Ca2+ and Polarized Cell GrowthAn ar

Ca2+ and Polarized Cell Growth

An area of endeavor that drew early interest toward Ca2+ concerned the regulation of polarized plant cell development. Through the pioneering efforts of Jaffe and coworkers (Jaffe et al., 1974; Weisenseel et al., 1975), it was discovered that polarized cells (e.g., Fucus zygotes, pollen tubes, and root hairs) drove substantial ion currents through themselves. The bulk of the ion current appeared to consist of a polarized influx of potassium, focused at the growing point (i.e., the rhizoid of Fucus or the growing tip of the pollen tube). However, it was soon appreciated that Ca2+ influx constituted a small but potentially important component of the total current (Jaffe et al., 1975; Robinson and Jaffe, 1975; Weisenseel and Jaffe, 1976). Robinson and Jaffe (1975), using Pelvetia eggs that were polarized through unilateral illumination, showed that approximately five times more 45Ca2+ entered the shaded rhizoid pole than entered the illuminated thallus pole. A subsequent study in which the rhizoids grew toward an experimentally imposed gradient of the Ca2+ionophore, A-23187, added strong support for the idea of localized Ca2+ influx as a regulator of polarized development (Robinson and Cone, 1980).

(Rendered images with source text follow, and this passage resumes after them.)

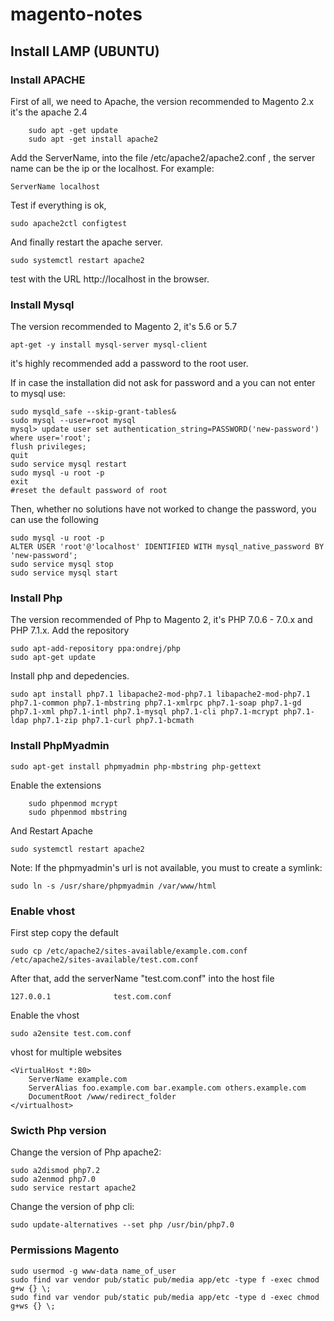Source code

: # magento-notes
## Install LAMP (UBUNTU)
### Install APACHE
First of all, we need to Apache, the version recommended to Magento 2.x it's the apache 2.4
```
    sudo apt -get update
    sudo apt -get install apache2
```
Add the ServerName, into the file /etc/apache2/apache2.conf , the server name can be the ip or the localhost.
For example:
```
ServerName localhost
```
Test if everything is ok,
```
sudo apache2ctl configtest
```
And finally restart the apache server.
```
sudo systemctl restart apache2
```
test with the URL http://localhost in the browser.

### Install Mysql
The version recommended to Magento 2, it's 5.6 or 5.7
```
apt-get -y install mysql-server mysql-client
```
it's highly recommended add a password to the root user.

If in case the installation did not ask for password and a you can not enter to mysql use:
```
sudo mysqld_safe --skip-grant-tables&
sudo mysql --user=root mysql
mysql> update user set authentication_string=PASSWORD('new-password') where user='root';
flush privileges;
quit
sudo service mysql restart
sudo mysql -u root -p
exit
#reset the default password of root
```

Then, whether no solutions have not worked to change the password, you can use the following 

```
sudo mysql -u root -p
ALTER USER 'root'@'localhost' IDENTIFIED WITH mysql_native_password BY 'new-password';
sudo service mysql stop
sudo service mysql start
```
### Install Php
The version recommended of Php to Magento 2, it's PHP 7.0.6 - 7.0.x and PHP 7.1.x.
Add the repository
```
sudo apt-add-repository ppa:ondrej/php
sudo apt-get update
```
Install php and depedencies.
```
sudo apt install php7.1 libapache2-mod-php7.1 libapache2-mod-php7.1 php7.1-common php7.1-mbstring php7.1-xmlrpc php7.1-soap php7.1-gd php7.1-xml php7.1-intl php7.1-mysql php7.1-cli php7.1-mcrypt php7.1-ldap php7.1-zip php7.1-curl php7.1-bcmath
```
### Install PhpMyadmin
```
sudo apt-get install phpmyadmin php-mbstring php-gettext
```
Enable the extensions
```
    sudo phpenmod mcrypt
    sudo phpenmod mbstring
```

And Restart Apache
```
sudo systemctl restart apache2
```
Note: If the phpmyadmin's url is not available, you must to create a symlink:
```
sudo ln -s /usr/share/phpmyadmin /var/www/html
```
### Enable vhost 
First step copy the default 
```
sudo cp /etc/apache2/sites-available/example.com.conf /etc/apache2/sites-available/test.com.conf
```
After that, add the serverName "test.com.conf" into the host file
```
127.0.0.1              test.com.conf
```
Enable the vhost
```
sudo a2ensite test.com.conf
```
vhost for multiple websites
```
<VirtualHost *:80>
    ServerName example.com
    ServerAlias foo.example.com bar.example.com others.example.com
    DocumentRoot /www/redirect_folder 
</virtualhost>
```

### Swicth Php version
Change the version of Php apache2:
```
sudo a2dismod php7.2
sudo a2enmod php7.0
sudo service restart apache2
```
Change the version of php cli:
```
sudo update-alternatives --set php /usr/bin/php7.0
```
### Permissions Magento
```
sudo usermod -g www-data name_of_user
sudo find var vendor pub/static pub/media app/etc -type f -exec chmod g+w {} \;
sudo find var vendor pub/static pub/media app/etc -type d -exec chmod g+ws {} \;
```
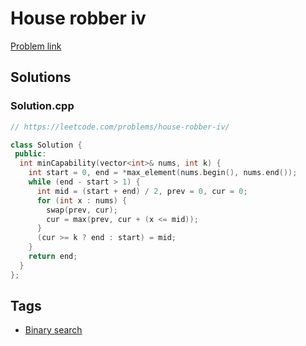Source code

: # House robber iv

[Problem link](https://leetcode.com/problems/house-robber-iv/)

## Solutions


### Solution.cpp
```cpp
// https://leetcode.com/problems/house-robber-iv/

class Solution {
 public:
  int minCapability(vector<int>& nums, int k) {
    int start = 0, end = *max_element(nums.begin(), nums.end());
    while (end - start > 1) {
      int mid = (start + end) / 2, prev = 0, cur = 0;
      for (int x : nums) {
        swap(prev, cur);
        cur = max(prev, cur + (x <= mid));
      }
      (cur >= k ? end : start) = mid;
    }
    return end;
  }
};
```
## Tags

* [Binary search](/README.md#Binary_search)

Studies on growing pollen tubes also provided persuasive support for localized ion fluxes and for a specific role for Ca2+ in the regulation of polarized growth. Application of the vibrating electrode revealed strong currents in which an influx of potassium at the apex appeared to be balanced by an outward flux of protons in the region of the grain (Weisenseel et al., 1975; Weisenseel and Jaffe, 1976). Importantly, Ca2+, as noted earlier (Brewbaker and Kwack, 1963), was essential for tube growth (Weisenseel and Jaffe, 1976). Additionally, autoradiography revealed an accumulation of 45Ca2+ in the apical domain, providing support for the idea that ion flow into the tip created an intracellular gradient (Jaffe et al., 1975). A certain amount of the autoradiographic signal observed by Jaffe et al. (1975) may be due to Ca2+ binding in the cell wall as noted by Kwack (1967). Nevertheless, when considered with the other studies on current flow, these data are consistent with a small but significant influx of Ca2+ across the plasma membrane.
Ca2+ in pollen tubes was subsequently examined for gradients in membrane-associated Ca2+ (chlortetracycline) (Reiss and Herth, 1979) and total Ca2+ (proton-induced x-ray emission) (Reiss et al., 1983), both of which provide results consistent with the apex being elevated in the ion. However, the demonstration of the steep, tip-focused gradient, using fluorescent dyes (Obermeyer and Weisenseel, 1991; Rathore et al., 1991; Miller et al., 1992), finally provided the necessary proof for the postulated asymmetric distribution of intracellular free Ca2+. Based on the studies on polarized ion currents, the suggestion was made that Ca2+ gradients might create an electrical field across the cytoplasm that would be sufficient to segregate cytoplasmic components by electrophoresis (Jaffe et al., 1974; Robinson and Jaffe, 1975). Robinson and Jaffe (1975) also suggested that Ca2+ might affect intracellular motility and in particular the formation and function of microtubules. In broad terms, these ideas can be appreciated as antecedents for the view that the Ca2+ gradient in polarized cells contributes to the control of secretion (Holdaway-Clarke and Hepler, 2003).